Improving non-financial disclosure for investors

Institutional investors are increasingly interested in non-financial information about the companies they invest in. Analysing environmental, social and governance (ESG) factors, investors want to obtain a clearer picture of an investment’s risk and opportunities to determine the sustainability of returns. In their paper Is your nonfinancial performance revealing the true value of your business to investors?, Ernst & Young outlines a continually increasing demand for non-financial disclosure. By now, more than 80 percent of professional investors agree that ESG issues have real and quantifiable business impacts and that environmental and social aspects offer both risks and opportunities.
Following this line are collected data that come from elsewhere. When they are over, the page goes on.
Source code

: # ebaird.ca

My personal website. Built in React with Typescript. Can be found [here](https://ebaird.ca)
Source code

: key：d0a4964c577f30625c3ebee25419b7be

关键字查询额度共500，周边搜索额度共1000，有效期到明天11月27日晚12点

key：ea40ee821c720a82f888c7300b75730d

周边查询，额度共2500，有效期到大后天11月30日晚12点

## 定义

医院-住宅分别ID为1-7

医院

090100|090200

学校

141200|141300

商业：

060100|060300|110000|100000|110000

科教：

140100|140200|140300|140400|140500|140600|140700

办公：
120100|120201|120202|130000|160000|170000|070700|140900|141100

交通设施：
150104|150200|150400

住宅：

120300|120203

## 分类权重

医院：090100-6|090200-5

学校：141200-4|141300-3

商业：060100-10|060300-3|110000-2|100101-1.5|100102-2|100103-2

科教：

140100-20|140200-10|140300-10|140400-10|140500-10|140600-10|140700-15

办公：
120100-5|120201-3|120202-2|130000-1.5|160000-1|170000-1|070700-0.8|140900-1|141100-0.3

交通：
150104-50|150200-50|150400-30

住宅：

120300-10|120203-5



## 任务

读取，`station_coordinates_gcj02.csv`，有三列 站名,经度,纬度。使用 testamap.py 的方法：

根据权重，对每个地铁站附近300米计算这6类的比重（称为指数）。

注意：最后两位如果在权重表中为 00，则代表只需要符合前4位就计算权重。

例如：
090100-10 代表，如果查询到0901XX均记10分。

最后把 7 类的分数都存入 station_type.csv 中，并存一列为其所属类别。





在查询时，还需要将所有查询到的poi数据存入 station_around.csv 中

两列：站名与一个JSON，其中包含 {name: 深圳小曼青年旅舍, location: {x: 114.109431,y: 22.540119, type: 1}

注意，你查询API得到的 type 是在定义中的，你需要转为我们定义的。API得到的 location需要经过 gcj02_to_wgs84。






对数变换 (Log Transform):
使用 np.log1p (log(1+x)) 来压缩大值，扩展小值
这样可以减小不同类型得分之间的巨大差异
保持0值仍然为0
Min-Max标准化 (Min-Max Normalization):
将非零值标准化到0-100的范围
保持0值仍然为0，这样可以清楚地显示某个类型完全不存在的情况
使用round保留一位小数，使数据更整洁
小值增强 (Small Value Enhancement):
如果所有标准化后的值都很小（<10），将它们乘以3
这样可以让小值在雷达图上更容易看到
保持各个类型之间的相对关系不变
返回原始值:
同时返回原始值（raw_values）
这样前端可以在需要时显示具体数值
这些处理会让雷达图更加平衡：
However, an increasing share of 60 percent of investors also states that companies are not adequately reporting on their ESG results. Disclosure seems unrelated to material risks and opportunities, does not reflect the firm’s values fully, or fails to articulate social and environmental challenges adequately, leaving investors disappointed by today’s disclose practices.

Investors believe that many companies provide sustainability reporting to improve their reputation with customers (74%) or due to external pressure by regulators (62%) and investors (38%). Only 37 percent of investors believe that companies do so to demonstrate their risk management, to explain their business strategy more clearly (30%) or to illustrate returns on ESG investments (22%).

Companies must enhance their disclosure to remain investable. For more than a fourth of investors, the non-financial performance frequently plays a vital role in decision making. Further 41 percent consider ESG issues occasionally. 

Doing so, investors are particularly concerned about risks and poor historical governance, human right risks from operations as well as the limited verification of data and claims. 39 percent, and respectively 32 and 20 percent, rule out investments due to these three problems. About three-fourths of investors would reconsider investments due to environmental risks or poor historical performance as well as risk from resource scarcity or climate change. 

Disclosing on ESG matters, companies must show their good corporate citizenship as well as evidence of lower risks, increased returns and improved future valuations from their ESG investments.